Collected data
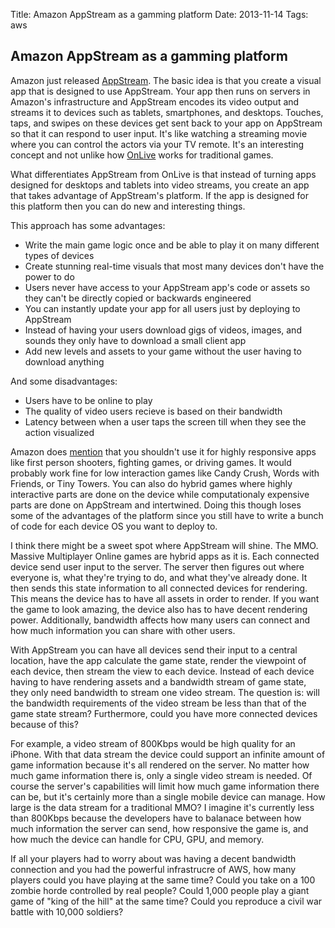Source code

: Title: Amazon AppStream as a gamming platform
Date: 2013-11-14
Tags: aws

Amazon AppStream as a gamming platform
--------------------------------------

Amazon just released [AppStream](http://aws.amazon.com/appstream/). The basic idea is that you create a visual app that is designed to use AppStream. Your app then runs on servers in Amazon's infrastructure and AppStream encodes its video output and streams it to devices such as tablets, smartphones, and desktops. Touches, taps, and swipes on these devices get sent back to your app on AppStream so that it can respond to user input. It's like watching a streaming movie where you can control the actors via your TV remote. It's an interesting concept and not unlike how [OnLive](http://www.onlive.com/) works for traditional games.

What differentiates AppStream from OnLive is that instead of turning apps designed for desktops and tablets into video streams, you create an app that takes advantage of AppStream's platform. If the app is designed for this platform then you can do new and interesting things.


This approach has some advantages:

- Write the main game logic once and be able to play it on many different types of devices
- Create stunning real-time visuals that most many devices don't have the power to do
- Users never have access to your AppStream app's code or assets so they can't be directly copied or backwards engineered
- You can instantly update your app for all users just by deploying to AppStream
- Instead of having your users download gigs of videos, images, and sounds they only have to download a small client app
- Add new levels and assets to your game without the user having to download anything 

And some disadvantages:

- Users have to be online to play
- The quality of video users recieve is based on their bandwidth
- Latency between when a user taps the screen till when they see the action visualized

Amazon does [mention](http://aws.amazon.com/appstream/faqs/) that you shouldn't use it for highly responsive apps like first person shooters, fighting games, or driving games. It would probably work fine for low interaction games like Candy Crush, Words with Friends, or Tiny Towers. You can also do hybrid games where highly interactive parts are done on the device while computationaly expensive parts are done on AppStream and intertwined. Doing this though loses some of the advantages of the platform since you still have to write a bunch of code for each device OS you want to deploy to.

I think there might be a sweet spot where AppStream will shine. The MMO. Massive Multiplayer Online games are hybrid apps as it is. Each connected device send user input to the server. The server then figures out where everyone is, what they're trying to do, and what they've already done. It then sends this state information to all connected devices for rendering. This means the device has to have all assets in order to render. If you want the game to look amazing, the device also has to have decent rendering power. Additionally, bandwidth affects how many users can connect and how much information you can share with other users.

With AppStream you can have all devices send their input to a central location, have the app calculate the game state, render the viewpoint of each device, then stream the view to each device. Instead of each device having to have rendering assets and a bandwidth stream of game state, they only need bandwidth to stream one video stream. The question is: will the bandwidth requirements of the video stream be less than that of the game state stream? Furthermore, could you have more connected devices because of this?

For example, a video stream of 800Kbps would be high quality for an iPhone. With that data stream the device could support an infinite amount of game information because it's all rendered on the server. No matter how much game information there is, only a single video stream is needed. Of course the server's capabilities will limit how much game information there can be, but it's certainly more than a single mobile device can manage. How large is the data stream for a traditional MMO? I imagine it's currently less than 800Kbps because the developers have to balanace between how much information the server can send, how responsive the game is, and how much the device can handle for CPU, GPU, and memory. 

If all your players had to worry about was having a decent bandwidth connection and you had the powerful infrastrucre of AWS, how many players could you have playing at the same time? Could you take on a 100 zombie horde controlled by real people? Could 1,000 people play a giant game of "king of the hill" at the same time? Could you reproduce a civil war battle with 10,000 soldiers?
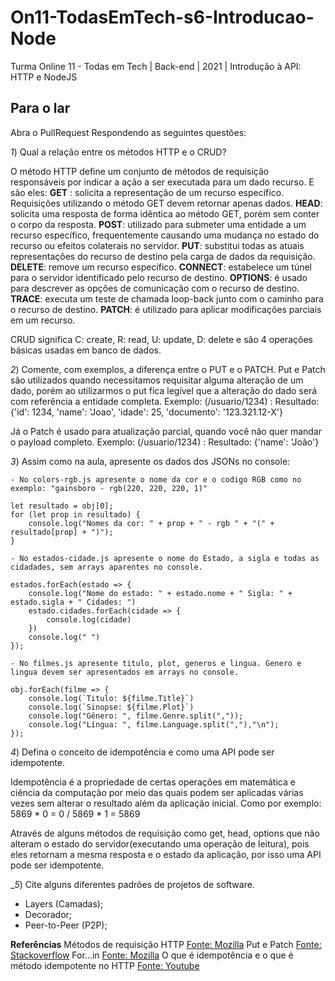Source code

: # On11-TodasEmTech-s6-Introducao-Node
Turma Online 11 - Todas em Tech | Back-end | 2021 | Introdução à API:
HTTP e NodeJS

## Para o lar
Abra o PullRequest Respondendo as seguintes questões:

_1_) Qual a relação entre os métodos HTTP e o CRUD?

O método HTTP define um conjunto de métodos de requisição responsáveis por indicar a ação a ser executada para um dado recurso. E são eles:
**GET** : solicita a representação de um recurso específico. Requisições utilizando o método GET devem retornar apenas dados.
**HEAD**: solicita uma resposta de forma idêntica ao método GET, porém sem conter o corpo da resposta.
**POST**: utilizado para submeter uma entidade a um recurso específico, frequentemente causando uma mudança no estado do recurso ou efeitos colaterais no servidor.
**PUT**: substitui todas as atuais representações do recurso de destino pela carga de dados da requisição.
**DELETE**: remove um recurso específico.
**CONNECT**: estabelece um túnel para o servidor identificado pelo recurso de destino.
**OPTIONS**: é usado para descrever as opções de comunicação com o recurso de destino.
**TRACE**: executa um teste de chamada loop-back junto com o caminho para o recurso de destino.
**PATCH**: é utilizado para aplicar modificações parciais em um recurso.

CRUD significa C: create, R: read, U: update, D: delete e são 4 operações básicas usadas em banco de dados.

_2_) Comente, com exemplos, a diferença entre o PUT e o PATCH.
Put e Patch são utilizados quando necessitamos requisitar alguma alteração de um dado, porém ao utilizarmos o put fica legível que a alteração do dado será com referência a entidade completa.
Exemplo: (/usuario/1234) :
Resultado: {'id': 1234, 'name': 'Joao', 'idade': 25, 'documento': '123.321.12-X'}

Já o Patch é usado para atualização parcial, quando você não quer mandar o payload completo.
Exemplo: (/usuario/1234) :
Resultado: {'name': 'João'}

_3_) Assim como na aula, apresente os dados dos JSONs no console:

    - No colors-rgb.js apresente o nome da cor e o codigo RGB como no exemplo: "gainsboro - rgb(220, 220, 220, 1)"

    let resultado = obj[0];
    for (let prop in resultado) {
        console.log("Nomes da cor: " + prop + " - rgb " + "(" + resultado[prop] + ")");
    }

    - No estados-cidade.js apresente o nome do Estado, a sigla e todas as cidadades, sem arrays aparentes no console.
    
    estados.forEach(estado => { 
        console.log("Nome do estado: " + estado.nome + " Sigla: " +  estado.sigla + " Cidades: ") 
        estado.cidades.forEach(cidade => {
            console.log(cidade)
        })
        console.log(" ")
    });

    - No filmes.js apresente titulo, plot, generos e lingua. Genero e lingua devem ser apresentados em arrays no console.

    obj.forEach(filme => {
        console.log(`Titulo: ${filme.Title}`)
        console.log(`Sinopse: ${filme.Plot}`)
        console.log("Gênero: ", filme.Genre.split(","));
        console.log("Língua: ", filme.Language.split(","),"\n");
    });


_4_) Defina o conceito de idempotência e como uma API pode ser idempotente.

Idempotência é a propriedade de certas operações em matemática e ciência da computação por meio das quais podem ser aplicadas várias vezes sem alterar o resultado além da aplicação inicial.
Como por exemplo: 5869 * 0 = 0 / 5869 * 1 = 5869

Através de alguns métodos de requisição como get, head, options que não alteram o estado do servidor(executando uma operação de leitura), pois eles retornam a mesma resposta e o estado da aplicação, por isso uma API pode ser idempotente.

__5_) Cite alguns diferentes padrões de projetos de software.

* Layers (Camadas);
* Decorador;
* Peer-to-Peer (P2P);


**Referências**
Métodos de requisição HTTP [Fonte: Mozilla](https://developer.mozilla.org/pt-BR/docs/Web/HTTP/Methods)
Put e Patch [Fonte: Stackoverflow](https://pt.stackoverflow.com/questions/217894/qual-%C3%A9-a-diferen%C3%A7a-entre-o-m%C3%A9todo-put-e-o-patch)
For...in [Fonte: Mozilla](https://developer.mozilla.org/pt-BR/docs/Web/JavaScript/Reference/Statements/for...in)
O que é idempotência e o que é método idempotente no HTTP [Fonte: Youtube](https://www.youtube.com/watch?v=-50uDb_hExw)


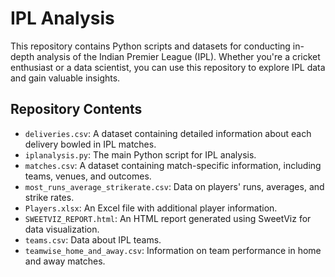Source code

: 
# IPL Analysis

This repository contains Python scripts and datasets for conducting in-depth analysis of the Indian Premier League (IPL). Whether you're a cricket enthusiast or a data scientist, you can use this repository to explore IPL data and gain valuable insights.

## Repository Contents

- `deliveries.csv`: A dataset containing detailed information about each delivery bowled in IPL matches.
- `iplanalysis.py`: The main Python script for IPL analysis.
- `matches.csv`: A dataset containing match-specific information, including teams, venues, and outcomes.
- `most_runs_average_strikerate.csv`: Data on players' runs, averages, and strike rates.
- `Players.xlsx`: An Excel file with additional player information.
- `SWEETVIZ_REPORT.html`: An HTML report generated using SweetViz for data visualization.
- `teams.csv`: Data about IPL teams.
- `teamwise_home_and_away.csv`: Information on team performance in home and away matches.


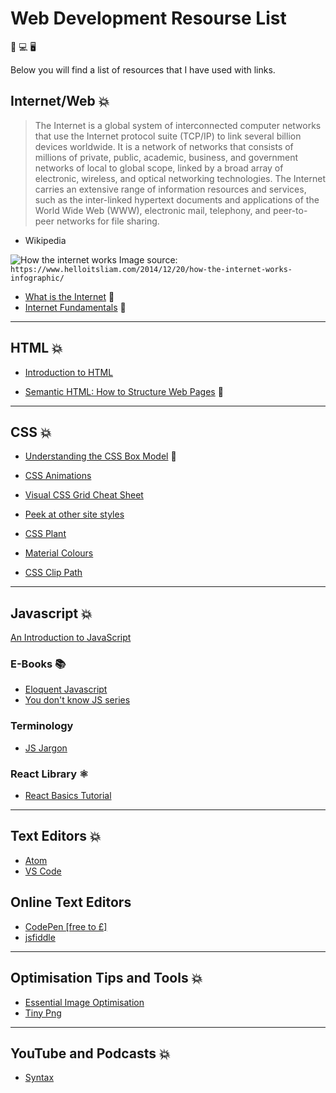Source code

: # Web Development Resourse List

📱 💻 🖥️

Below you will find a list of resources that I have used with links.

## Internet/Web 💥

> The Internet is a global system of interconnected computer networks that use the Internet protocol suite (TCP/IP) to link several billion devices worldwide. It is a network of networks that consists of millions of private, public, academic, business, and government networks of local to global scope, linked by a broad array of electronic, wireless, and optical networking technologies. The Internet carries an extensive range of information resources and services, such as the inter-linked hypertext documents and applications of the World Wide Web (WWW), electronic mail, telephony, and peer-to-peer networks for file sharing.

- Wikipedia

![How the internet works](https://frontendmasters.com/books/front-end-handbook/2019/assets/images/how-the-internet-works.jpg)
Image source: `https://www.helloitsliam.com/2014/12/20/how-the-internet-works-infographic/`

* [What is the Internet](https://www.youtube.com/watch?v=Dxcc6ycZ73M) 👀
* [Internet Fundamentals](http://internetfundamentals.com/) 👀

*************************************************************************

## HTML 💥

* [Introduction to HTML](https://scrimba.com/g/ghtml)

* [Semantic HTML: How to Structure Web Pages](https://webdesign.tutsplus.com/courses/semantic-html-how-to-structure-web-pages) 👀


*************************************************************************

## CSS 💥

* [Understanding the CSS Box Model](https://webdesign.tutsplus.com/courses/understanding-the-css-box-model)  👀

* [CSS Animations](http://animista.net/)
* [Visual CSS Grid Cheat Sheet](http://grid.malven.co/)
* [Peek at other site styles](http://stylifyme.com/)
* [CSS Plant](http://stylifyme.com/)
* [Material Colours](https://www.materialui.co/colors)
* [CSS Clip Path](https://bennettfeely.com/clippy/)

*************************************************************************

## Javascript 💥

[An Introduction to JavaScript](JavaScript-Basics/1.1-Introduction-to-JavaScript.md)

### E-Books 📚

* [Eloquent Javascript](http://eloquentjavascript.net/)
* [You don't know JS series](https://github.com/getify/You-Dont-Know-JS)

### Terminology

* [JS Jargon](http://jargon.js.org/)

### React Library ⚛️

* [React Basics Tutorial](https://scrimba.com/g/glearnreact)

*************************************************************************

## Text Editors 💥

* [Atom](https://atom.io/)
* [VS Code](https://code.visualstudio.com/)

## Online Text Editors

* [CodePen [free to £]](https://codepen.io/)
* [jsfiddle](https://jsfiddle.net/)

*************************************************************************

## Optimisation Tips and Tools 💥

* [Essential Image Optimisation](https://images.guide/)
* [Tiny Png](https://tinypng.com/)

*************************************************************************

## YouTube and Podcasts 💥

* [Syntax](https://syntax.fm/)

Work request:
Where in the records does the word "Tiny" appear? Copy each line that holds it.

Answer for this exercise:
Amazon does [mention](http://aws.amazon.com/appstream/faqs/) that you shouldn't use it for highly responsive apps like first person shooters, fighting games, or driving games. It would probably work fine for low interaction games like Candy Crush, Words with Friends, or Tiny Towers. You can also do hybrid games where highly interactive parts are done on the device while computationaly expensive parts are done on AppStream and intertwined. Doing this though loses some of the advantages of the platform since you still have to write a bunch of code for each device OS you want to deploy to.
* [Tiny Png](https://tinypng.com/)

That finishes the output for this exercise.